Fueling Physical Fitness
Carbohydrate plays a crucial role in exercise by providing fuel to working muscles.
- Active individuals should eat 50-65% of their total daily calorie intake as carbohydrates!
- If your exercise is going to be longer than 60 minutes, eat a small meal a few hours before to fuel your muscles. If that is not possible, eat a small snack of 25-30g carbohydrate to help you power through.
- After exercise, eat a small carbohydrate-rich meal with protein like a peanut butter and jelly sandwich with milk. This is especially important for all day events like tournaments.
- Carbohydrate loading is a method to supersaturate the muscles with stored carbohydrate, called glycogen.
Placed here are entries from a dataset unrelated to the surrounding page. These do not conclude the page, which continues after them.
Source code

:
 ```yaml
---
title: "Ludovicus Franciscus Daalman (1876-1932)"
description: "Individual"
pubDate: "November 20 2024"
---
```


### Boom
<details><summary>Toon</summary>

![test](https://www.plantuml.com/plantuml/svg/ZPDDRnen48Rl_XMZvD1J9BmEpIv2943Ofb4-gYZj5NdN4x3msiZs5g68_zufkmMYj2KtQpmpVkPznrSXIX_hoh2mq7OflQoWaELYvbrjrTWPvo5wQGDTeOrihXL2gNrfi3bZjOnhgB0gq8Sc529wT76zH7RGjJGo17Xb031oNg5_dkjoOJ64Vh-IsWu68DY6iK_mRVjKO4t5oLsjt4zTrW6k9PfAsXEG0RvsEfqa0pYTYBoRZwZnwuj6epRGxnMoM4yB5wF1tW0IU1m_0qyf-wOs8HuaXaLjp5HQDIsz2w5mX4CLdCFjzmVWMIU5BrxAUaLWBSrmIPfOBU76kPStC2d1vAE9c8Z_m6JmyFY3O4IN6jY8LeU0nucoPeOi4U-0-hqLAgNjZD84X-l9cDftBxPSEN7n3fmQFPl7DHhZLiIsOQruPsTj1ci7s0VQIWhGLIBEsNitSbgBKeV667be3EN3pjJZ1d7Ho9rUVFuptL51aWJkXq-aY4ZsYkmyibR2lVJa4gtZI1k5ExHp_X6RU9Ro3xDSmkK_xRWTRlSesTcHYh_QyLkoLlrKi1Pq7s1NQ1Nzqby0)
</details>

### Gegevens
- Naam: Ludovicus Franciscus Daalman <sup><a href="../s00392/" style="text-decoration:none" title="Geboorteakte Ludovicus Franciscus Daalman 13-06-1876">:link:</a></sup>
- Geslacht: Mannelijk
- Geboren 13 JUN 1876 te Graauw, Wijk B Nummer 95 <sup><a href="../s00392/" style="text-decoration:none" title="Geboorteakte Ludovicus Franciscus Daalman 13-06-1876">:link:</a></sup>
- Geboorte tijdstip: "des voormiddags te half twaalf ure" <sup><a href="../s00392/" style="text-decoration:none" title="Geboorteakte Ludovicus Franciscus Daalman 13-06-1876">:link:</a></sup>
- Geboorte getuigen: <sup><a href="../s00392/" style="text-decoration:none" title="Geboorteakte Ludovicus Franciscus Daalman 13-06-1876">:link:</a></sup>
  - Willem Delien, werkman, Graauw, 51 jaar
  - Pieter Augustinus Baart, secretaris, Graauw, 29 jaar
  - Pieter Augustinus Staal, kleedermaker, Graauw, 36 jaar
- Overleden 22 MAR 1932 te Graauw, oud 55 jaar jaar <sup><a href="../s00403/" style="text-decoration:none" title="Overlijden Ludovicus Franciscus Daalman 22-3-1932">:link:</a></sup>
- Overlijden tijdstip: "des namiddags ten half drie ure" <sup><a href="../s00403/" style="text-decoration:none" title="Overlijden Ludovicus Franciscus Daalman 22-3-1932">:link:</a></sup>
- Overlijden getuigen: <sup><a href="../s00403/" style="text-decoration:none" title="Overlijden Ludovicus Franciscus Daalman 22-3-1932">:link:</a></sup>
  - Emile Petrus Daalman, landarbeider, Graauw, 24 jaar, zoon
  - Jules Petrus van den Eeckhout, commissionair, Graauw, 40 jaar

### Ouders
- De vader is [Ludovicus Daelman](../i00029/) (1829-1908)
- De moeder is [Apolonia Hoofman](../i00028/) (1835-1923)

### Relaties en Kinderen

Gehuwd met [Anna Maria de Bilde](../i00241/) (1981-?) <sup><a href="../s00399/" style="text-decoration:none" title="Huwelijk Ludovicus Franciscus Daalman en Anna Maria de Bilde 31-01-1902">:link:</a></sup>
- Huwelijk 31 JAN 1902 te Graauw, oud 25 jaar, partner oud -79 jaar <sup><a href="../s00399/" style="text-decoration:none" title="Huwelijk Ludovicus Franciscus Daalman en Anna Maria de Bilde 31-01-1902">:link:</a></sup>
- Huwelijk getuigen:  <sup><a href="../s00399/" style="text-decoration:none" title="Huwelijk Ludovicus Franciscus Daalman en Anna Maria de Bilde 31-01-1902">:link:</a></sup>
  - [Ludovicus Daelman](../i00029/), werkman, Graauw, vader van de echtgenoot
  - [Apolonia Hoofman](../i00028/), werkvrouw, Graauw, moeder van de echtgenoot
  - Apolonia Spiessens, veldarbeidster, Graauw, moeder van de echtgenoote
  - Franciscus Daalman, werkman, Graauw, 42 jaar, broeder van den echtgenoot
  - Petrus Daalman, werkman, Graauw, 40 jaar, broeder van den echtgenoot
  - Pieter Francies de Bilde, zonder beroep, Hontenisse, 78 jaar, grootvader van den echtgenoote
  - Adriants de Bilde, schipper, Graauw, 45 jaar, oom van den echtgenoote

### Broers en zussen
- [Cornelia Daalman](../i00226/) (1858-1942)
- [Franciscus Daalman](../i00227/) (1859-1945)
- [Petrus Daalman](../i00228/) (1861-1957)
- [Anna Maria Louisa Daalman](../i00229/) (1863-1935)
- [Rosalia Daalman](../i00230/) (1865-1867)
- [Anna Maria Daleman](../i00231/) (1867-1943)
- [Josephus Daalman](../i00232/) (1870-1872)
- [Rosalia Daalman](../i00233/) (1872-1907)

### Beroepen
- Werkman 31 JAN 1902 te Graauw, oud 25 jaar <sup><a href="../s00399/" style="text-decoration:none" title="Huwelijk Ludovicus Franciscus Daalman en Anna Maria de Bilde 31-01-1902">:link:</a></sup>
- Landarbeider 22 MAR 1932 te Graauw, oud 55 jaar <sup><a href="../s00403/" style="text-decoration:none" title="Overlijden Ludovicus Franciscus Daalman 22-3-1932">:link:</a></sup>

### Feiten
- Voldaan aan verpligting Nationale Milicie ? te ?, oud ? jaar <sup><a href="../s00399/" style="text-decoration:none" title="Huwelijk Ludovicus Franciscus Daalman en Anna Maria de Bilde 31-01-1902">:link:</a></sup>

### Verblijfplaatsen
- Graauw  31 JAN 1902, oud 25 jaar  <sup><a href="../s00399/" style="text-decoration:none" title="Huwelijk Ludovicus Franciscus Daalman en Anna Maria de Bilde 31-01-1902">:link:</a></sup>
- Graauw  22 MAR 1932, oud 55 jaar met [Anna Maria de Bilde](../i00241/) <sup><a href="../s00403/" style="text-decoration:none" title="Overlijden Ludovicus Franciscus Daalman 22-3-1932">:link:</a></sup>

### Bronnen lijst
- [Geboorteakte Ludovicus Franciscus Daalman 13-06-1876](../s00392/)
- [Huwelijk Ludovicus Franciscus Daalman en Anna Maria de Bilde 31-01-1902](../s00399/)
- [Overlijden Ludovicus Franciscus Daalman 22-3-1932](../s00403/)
It can be beneficial for events that last greater than 90 minutes, such as running a marathon or cycling race. For most active people, carbohydrate loading is not needed if they eat a carbohydrate-rich diet in the weeks leading up to an exercise event. One downside of carbohydrate loading is that the extra stored glycogen also stores extra water, making some athletes feel heavy or bloated.
Grains on the Go
|To fuel your fitness select snacks that combine Carbs, Protein and Fiber!|
|1 mini bagel|
|toast slice or toasted English muffin|
|2 fig cookies|
|1 cup oatmeal or crisp rice cereal|
|17 mini pretzels|
|small blueberry muffin|
|1 cup homemade snack mix|
Fiber helps you feel fuller, so snacks that are full of fiber can help tide you over until your next meal.
Protein is easy to add to your on-the-go snacks with foods such as cheese, beans and peanut butter.
Not only is exercise good for your heart and muscles, it’s also good for your brain.
- Exercise improves mood, vitality, alertness and overall feelings of well-being.
- Exercise has also been shown to be effective for treating depression and for reducing stress.
- As you become more physically active, your cognitive function improves.
- The best fuel for your muscles is carbohydrates, and that is also true for your brain. Chronic low-carb and high-fat diets can worsen cognitive decline.